言葉によってつくられる私


ジムでトレーニングをする利点の一つに、オーディオを聴けるということがある。
かつてイヤホンをしてランニングをしていたときがあったが、走りながら聴こうと思えるのは音楽くらいで、語学の勉強をする余裕はなかった。
ジムには、スマホを立てかけてトレーニングすることができる器具もあり、Wi-Fiも使えるので、映像を見ながらトレーニングすることも可能だ。
いろいろ試してみて、トレーニングするときはポッドキャストに落ち着いた。聞き流すという点ではラジオでもいいかもしれない。

清野孝弥『1年で5カ国語をマスターした私の外国語「同時」習得法』を読み終えた。


日頃から「人の思考は言語に拘束されている」ということを実感している。
だから、多言語学習は“自分を変える”ための方法になり得るのだと、思ってはいた。でも、多言語学習は難しいイメージしかない。

同時に学ぶのは簡単ではない。
でも、この本には「難しいけれど、やってみたい」と思わせる力があった。
もし本の通りに実行できたら、私にも多言語習得は可能かもしれない。
ただ、“本の通りに実行する”というのが、なかなか難しいのだけれど。

まず取り組みたいのは英語。
ずっと触れてきたのに、思うように身についていないやっかいな言語だ。
私に関していえば、中学英語を中途半端にしかやっていないことが、身につかない一つの原因だと思っている。
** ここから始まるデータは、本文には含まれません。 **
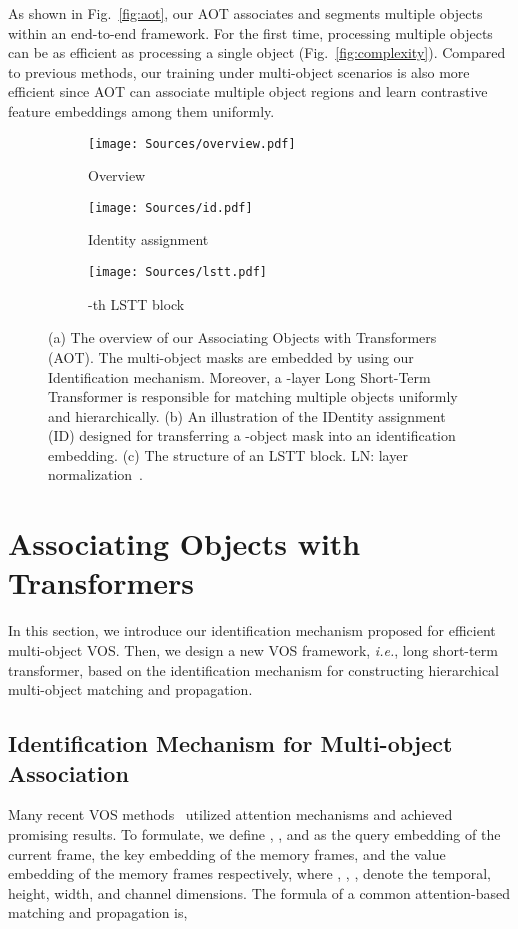 \documentclass{article}
\def\ie{\emph{i.e.}}
\begin{document}
As shown in Fig.~\ref{fig:aot}, our AOT associates and segments multiple objects within an end-to-end framework. For the first time, processing multiple objects can be as efficient as processing a single object (Fig.~\ref{fig:complexity}). Compared to previous methods, our training under multi-object scenarios is also more efficient since AOT can associate multiple object regions and learn contrastive feature embeddings among them uniformly. 
\begin{figure}[t!]
\begin{center}

\begin{subfigure}[b]{.393\textwidth}
			\centering
			\texttt{[image: Sources/overview.pdf]}
			\caption{Overview}\label{fig:overview}
\end{subfigure}
\begin{subfigure}[b]{.292\textwidth}
			\centering
			\texttt{[image: Sources/id.pdf]}

			\caption{Identity assignment}\label{fig:id}
\end{subfigure}
\begin{subfigure}[b]{.292\textwidth}
			\centering
			\texttt{[image: Sources/lstt.pdf]}
			\caption{-th LSTT block}\label{fig:lstt}
\end{subfigure}

\end{center}

\caption{(a) The overview of our Associating Objects with Transformers (AOT). The multi-object masks are embedded by using our Identification mechanism. Moreover, a -layer Long Short-Term Transformer is responsible for matching multiple objects uniformly and hierarchically. (b) An illustration of the IDentity assignment (ID) designed for transferring a -object mask into an identification embedding. (c) The structure of an LSTT block. LN: layer normalization~\cite{ln}.}
\end{figure} 
\section{Associating Objects with Transformers}
In this section, we introduce our identification mechanism proposed for efficient multi-object VOS. Then, we design a new VOS framework, \ie, long short-term transformer, based on the identification mechanism for constructing hierarchical multi-object matching and propagation.


\subsection{Identification Mechanism for Multi-object Association}
Many recent VOS methods~\cite{spacetime,EGMN,KMN} utilized attention mechanisms and achieved promising results.
To formulate, we define , , and  as the query embedding of the current frame, the key embedding of the memory frames, and the value embedding of the memory frames respectively, where , , ,  denote the temporal, height, width, and channel dimensions. The formula of a common attention-based matching and propagation is,
\end{document}
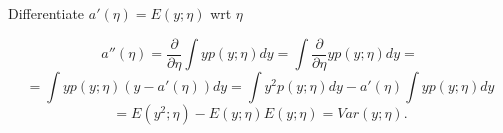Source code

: \begin{answer}
Differentiate $a'(\eta)= E(y;\eta)$ wrt $\eta$

$$a''(\eta) = \frac{\partial}{\partial\eta}\int yp(y;\eta)dy =
\int \frac{\partial}{\partial\eta}yp(y;\eta) dy =  $$
$$= \int y p(y;\eta)(y - a'(\eta)) dy = \int y^2p(y;\eta) dy - 
a'(\eta)\int y p(y;\eta)dy$$
$$= E(y^2; \eta) - E(y; \eta) E(y; \eta) = Var(y;\eta).$$
\end{answer}
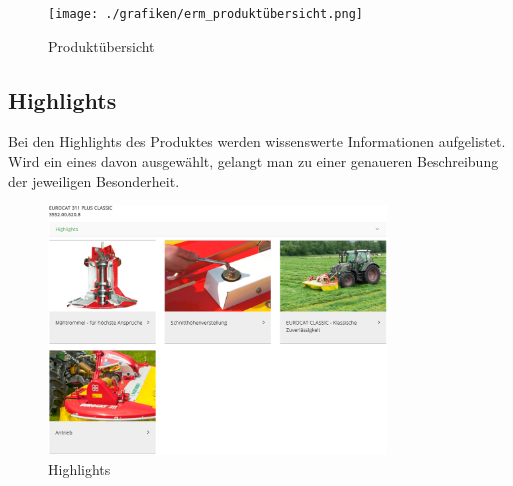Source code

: \begin{figure}[H]
	\centerline{
		\texttt{[image: ./grafiken/erm\_produktübersicht.png]}
	}
	\vskip0pt
	\caption{Produktübersicht} \label{fig:produktübersicht}
\end{figure}

\subsection{Highlights}

Bei den Highlights des Produktes werden wissenswerte Informationen aufgelistet. Wird ein eines davon ausgewählt, gelangt man zu einer genaueren Beschreibung der jeweiligen Besonderheit.

\begin{figure}[H]
	\centerline{
		\includegraphics[width=0.8\textwidth]{./grafiken/erm_detailansicht_highlights.PNG}
	}
	\vskip0pt
	\caption{Highlights} \label{fig:highlight}
\end{figure}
英語の授業をぼんやり聞いていたのだろう、文法用語が頭に入っていないのだ。
「第五文型」「不定詞」「関係代名詞」……名前は知っていても、身体感覚として結びついていない。定期テストはなんとか点を取っていたけれど。

国語の教師として、漢文を教えるようになってから、英語の語順に少しだけ明るくなった。
漢文において語順を“構造として組み立てる”感覚は、英語に通じている。

中国語は、少し勉強したことで“手触り”がある。
文法がシンプルだから、学びやすそうだ。
ただ、発音は難しい。

ランス語も学んでみたい。
音の流れが美しくて、言葉の温度が柔らかい言語だと思う。
意味よりも先に“響き”が心に届く。

多言語学習は、ただのスキルではなく、思考の癖を変えるための道具になるだろう。習得した先にいる自分はどんな自分か、それを考えるとワクワクする。果たして、やり切れるかどうか。それが問題だ。